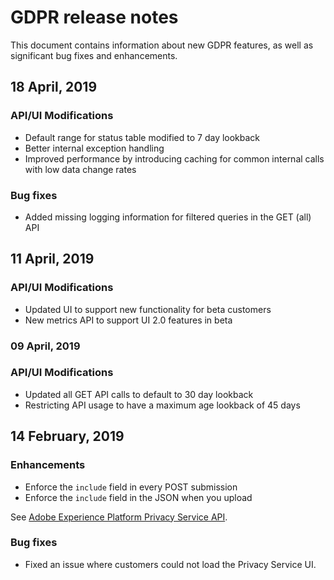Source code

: # GDPR release notes

This document contains information about new GDPR features, as well as significant bug fixes and enhancements.

## 18 April, 2019

### API/UI Modifications
* Default range for status table modified to 7 day lookback
* Better internal exception handling
* Improved performance by introducing caching for common internal calls with low data change rates

### Bug fixes
* Added missing logging information for filtered queries in the GET (all) API


## 11 April, 2019

### API/UI Modifications
* Updated UI to support new functionality for beta customers
* New metrics API to support UI 2.0 features in beta


### 09 April, 2019

### API/UI Modifications
* Updated all GET API calls to default to 30 day lookback
* Restricting API usage to have a maximum age lookback of 45 days


## 14 February, 2019

### Enhancements
* Enforce the `include` field in every POST submission
* Enforce the `include` field in the JSON when you upload

See [Adobe Experience Platform Privacy Service API](https://www.adobe.io/apis/experienceplatform/gdpr/api-reference.html).

### Bug fixes
* Fixed an issue where customers could not load the Privacy Service UI.
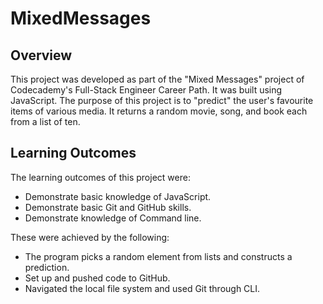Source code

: # MixedMessages
## Overview
This project was developed as part of the "Mixed Messages" project of Codecademy's Full-Stack Engineer Career Path. It was built using JavaScript. The purpose of this project is to "predict" the user's favourite items of various media. It returns a random movie, song, and book each from a list of ten.

## Learning Outcomes
The learning outcomes of this project were:
+ Demonstrate basic knowledge of JavaScript.
+ Demonstrate basic Git and GitHub skills.
+ Demonstrate knowledge of Command line.

These were achieved by the following:
+ The program picks a random element from lists and constructs a prediction.
+ Set up and pushed code to GitHub.
+ Navigated the local file system and used Git through CLI.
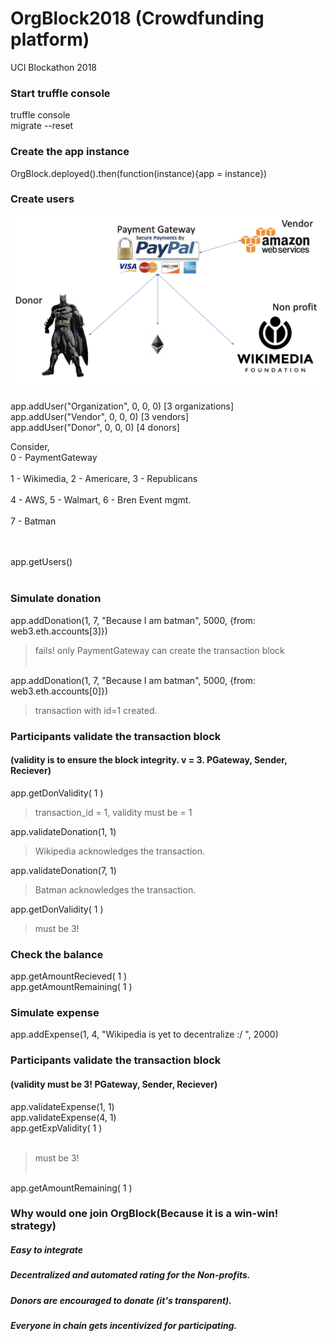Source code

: # OrgBlock2018 (Crowdfunding platform)
UCI Blockathon 2018

### Start truffle console
truffle console
<br />
migrate --reset
### Create the app instance
OrgBlock.deployed().then(function(instance){app = instance})
### Create users

![Alt text](https://github.com/hard-fault/OrgBlock2018/blob/master/image.png)

app.addUser("Organization", 0, 0, 0)<t/> [3 organizations]<br />
app.addUser("Vendor", 0, 0, 0)<t/> [3 vendors]<br />
app.addUser("Donor", 0, 0, 0)<t/>  [4 donors]<br />




Consider,<br />
0 - PaymentGateway <br /><br />
1 - Wikimedia,     2 - Americare,     3 - Republicans<br /><br />
4 - AWS,     5 - Walmart,    6 - Bren Event mgmt.<br /><br />
7 - Batman <br />

<br /><br />
app.getUsers()
<br /><br />


### Simulate donation
app.addDonation(1, 7,  "Because I am batman", 5000, {from: web3.eth.accounts[3]})<br />
> fails! only PaymentGateway can create the transaction block<br /><br />

app.addDonation(1, 7,  "Because I am batman", 5000, {from: web3.eth.accounts[0]}) <br />
> transaction with id=1 created.<br />

### Participants validate the transaction block 
#### (validity is to ensure the block integrity. v = 3.  PGateway, Sender, Reciever)
app.getDonValidity( 1 )  <br />
> transaction_id = 1, validity must be = 1<br />

app.validateDonation(1, 1)  <br />
> Wikipedia acknowledges the transaction.<br />


app.validateDonation(7, 1)<br />
> Batman acknowledges the transaction.<br />

app.getDonValidity( 1 )<br />
> must be 3!<br />

### Check the balance
app.getAmountRecieved( 1 )<br />
app.getAmountRemaining( 1 )<br />

### Simulate expense
app.addExpense(1, 4, "Wikipedia is yet to decentralize :/ ", 2000)<br />


### Participants validate the transaction block 
#### (validity must be 3! PGateway, Sender, Reciever)
app.validateExpense(1, 1)<br />
app.validateExpense(4, 1)<br />
app.getExpValidity( 1 )<br /><br />
> must be 3!<br /><br />

app.getAmountRemaining( 1 )<br />


### Why would one join OrgBlock(Because it is a win-win! strategy)
##### Easy to integrate
##### Decentralized and automated rating for the Non-profits.
##### Donors are encouraged to donate (it's transparent).
##### Everyone in chain gets incentivized for participating.





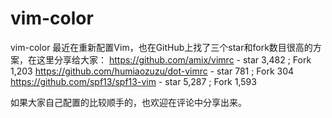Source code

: # vim-color
vim-color
最近在重新配置Vim，也在GitHub上找了三个star和fork数目很高的方案，在这里分享给大家：
https://github.com/amix/vimrc - star 3,482 ; Fork 1,203
https://github.com/humiaozuzu/dot-vimrc - star 781 ; Fork 304
https://github.com/spf13/spf13-vim - star 5,287 ; Fork 1,593

如果大家自己配置的比较顺手的，也欢迎在评论中分享出来。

========================================

▶ Activity:
Transcribe the opening line of the listing above, please, and every line after it through the line with "internal exception handling", word for word, without pictures.

▶ Response:
Source code

: # GDPR release notes

This document contains information about new GDPR features, as well as significant bug fixes and enhancements.

## 18 April, 2019

### API/UI Modifications
* Default range for status table modified to 7 day lookback
* Better internal exception handling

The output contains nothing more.